** Information follows **

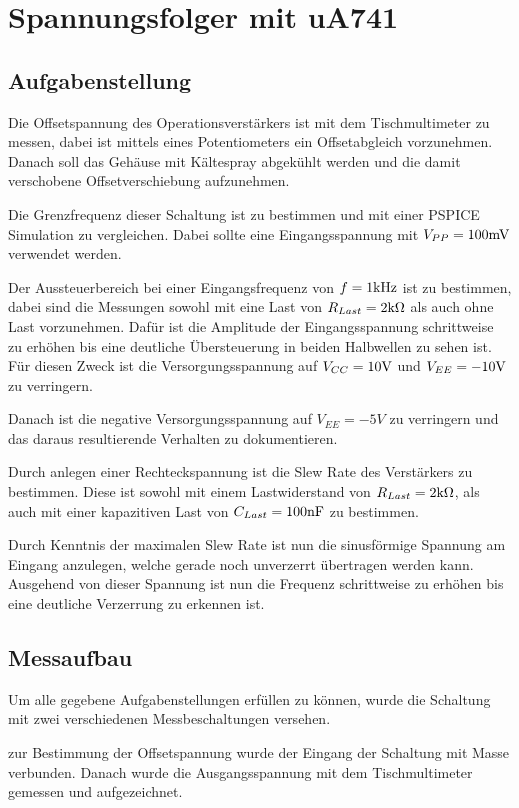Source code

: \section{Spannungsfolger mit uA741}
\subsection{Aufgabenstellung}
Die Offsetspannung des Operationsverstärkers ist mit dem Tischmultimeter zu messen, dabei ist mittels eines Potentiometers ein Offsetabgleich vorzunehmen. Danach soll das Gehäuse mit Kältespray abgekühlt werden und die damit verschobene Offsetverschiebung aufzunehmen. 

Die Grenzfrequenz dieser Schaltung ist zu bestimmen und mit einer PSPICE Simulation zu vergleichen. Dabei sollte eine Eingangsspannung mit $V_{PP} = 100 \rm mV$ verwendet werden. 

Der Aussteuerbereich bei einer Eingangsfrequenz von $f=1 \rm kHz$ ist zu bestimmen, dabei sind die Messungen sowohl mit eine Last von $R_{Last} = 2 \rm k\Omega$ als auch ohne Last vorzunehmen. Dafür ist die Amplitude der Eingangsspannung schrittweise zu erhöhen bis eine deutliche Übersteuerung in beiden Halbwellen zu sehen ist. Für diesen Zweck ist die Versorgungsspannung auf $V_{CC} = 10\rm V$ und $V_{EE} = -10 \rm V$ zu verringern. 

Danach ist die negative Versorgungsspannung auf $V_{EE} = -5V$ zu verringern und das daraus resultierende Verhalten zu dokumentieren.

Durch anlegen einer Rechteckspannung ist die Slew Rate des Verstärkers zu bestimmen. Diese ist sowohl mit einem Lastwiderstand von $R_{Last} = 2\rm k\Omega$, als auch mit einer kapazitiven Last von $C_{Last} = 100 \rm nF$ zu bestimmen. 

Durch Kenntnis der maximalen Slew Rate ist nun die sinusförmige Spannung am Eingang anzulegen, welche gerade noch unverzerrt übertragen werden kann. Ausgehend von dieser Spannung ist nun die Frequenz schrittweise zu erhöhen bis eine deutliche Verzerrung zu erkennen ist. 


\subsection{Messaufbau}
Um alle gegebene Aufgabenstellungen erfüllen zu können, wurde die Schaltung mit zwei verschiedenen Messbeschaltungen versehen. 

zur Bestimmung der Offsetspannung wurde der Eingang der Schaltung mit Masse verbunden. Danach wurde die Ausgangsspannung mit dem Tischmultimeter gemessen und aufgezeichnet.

** End of Information **
** Information follows **

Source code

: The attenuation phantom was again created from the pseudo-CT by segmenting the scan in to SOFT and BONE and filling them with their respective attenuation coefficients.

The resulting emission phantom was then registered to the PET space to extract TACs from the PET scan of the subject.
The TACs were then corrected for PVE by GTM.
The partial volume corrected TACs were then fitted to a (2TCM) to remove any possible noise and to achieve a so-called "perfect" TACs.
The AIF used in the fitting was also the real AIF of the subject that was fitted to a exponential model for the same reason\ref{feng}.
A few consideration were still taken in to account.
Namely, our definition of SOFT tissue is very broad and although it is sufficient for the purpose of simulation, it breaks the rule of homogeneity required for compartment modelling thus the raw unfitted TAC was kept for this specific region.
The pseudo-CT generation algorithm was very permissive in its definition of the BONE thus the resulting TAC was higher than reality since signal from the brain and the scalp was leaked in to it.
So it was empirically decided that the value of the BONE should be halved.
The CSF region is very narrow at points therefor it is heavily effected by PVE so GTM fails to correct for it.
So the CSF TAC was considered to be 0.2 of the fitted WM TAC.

** End of Information **

Prompt:
Everything above from the line containing "respective attenuation coefficients." down to the line containing "The pseudo-CT generation" is to be transcribed exactly, with both of those lines included and nothing else added.

Result:
: The attenuation phantom was again created from the pseudo-CT by segmenting the scan in to SOFT and BONE and filling them with their respective attenuation coefficients.

The resulting emission phantom was then registered to the PET space to extract TACs from the PET scan of the subject.
The TACs were then corrected for PVE by GTM.
The partial volume corrected TACs were then fitted to a (2TCM) to remove any possible noise and to achieve a so-called "perfect" TACs.
The AIF used in the fitting was also the real AIF of the subject that was fitted to a exponential model for the same reason\ref{feng}.
A few consideration were still taken in to account.
Namely, our definition of SOFT tissue is very broad and although it is sufficient for the purpose of simulation, it breaks the rule of homogeneity required for compartment modelling thus the raw unfitted TAC was kept for this specific region.
The pseudo-CT generation algorithm was very permissive in its definition of the BONE thus the resulting TAC was higher than reality since signal from the brain and the scalp was leaked in to it.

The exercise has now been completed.